EXERCISE: The lines below must be transcribed exactly as given, with the images removed.

AVAILABLE RECORDS:
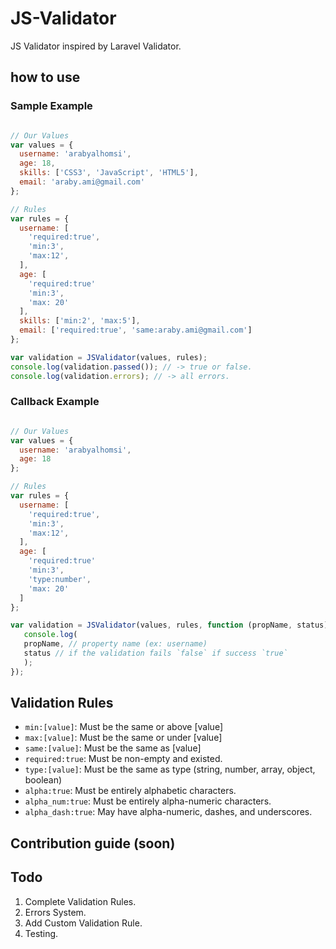 # JS-Validator
JS Validator inspired by Laravel Validator.

## how to use

### Sample Example
``` js

// Our Values
var values = {
  username: 'arabyalhomsi',
  age: 18,
  skills: ['CSS3', 'JavaScript', 'HTML5'],
  email: 'araby.ami@gmail.com'
};

// Rules
var rules = {
  username: [
    'required:true',
    'min:3',
    'max:12',
  ],
  age: [
    'required:true'
    'min:3',
    'max: 20'
  ],
  skills: ['min:2', 'max:5'],
  email: ['required:true', 'same:araby.ami@gmail.com']
};

var validation = JSValidator(values, rules);
console.log(validation.passed()); // -> true or false.
console.log(validation.errors); // -> all errors.
```

### Callback Example

```js

// Our Values
var values = {
  username: 'arabyalhomsi',
  age: 18
};

// Rules
var rules = {
  username: [
    'required:true',
    'min:3',
    'max:12',
  ],
  age: [
    'required:true'
    'min:3',
    'type:number',
    'max: 20'
  ]
};

var validation = JSValidator(values, rules, function (propName, status) {
   console.log(
   propName, // property name (ex: username)
   status // if the validation fails `false` if success `true`
   );
});

```

## Validation Rules
- <code>min:[value]</code>: Must be the same or above [value]
- <code>max:[value]</code>: Must be the same or under [value]
- <code>same:[value]</code>: Must be the same as [value]
- <code>required:true</code>: Must be non-empty and existed.
- <code>type:[value]</code>: Must be the same as type (string, number, array, object, boolean)
- <code>alpha:true</code>: Must be entirely alphabetic characters.
- <code>alpha_num:true</code>: Must be entirely alpha-numeric characters.
- <code>alpha_dash:true</code>: May have alpha-numeric, dashes, and underscores.

## Contribution guide (soon)

## Todo
1. Complete Validation Rules.
2. Errors System.
3. Add Custom Validation Rule.
4. Testing.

EXERCISE ANSWER:
 # JS-Validator
JS Validator inspired by Laravel Validator.

## how to use

### Sample Example
``` js

// Our Values
var values = {
  username: 'arabyalhomsi',
  age: 18,
  skills: ['CSS3', 'JavaScript', 'HTML5'],
  email: 'araby.ami@gmail.com'
};

// Rules
var rules = {
  username: [
    'required:true',
    'min:3',
    'max:12',
  ],
  age: [
    'required:true'
    'min:3',
    'max: 20'
  ],
  skills: ['min:2', 'max:5'],
  email: ['required:true', 'same:araby.ami@gmail.com']
};

var validation = JSValidator(values, rules);
console.log(validation.passed()); // -> true or false.
console.log(validation.errors); // -> all errors.
```

### Callback Example

```js

// Our Values
var values = {
  username: 'arabyalhomsi',
  age: 18
};

// Rules
var rules = {
  username: [
    'required:true',
    'min:3',
    'max:12',
  ],
  age: [
    'required:true'
    'min:3',
    'type:number',
    'max: 20'
  ]
};

var validation = JSValidator(values, rules, function (propName, status) {
   console.log(
   propName, // property name (ex: username)
   status // if the validation fails `false` if success `true`
   );
});

```

## Validation Rules
- <code>min:[value]</code>: Must be the same or above [value]
- <code>max:[value]</code>: Must be the same or under [value]
- <code>same:[value]</code>: Must be the same as [value]
- <code>required:true</code>: Must be non-empty and existed.
- <code>type:[value]</code>: Must be the same as type (string, number, array, object, boolean)
- <code>alpha:true</code>: Must be entirely alphabetic characters.
- <code>alpha_num:true</code>: Must be entirely alpha-numeric characters.
- <code>alpha_dash:true</code>: May have alpha-numeric, dashes, and underscores.

## Contribution guide (soon)

## Todo
1. Complete Validation Rules.
2. Errors System.
3. Add Custom Validation Rule.
4. Testing.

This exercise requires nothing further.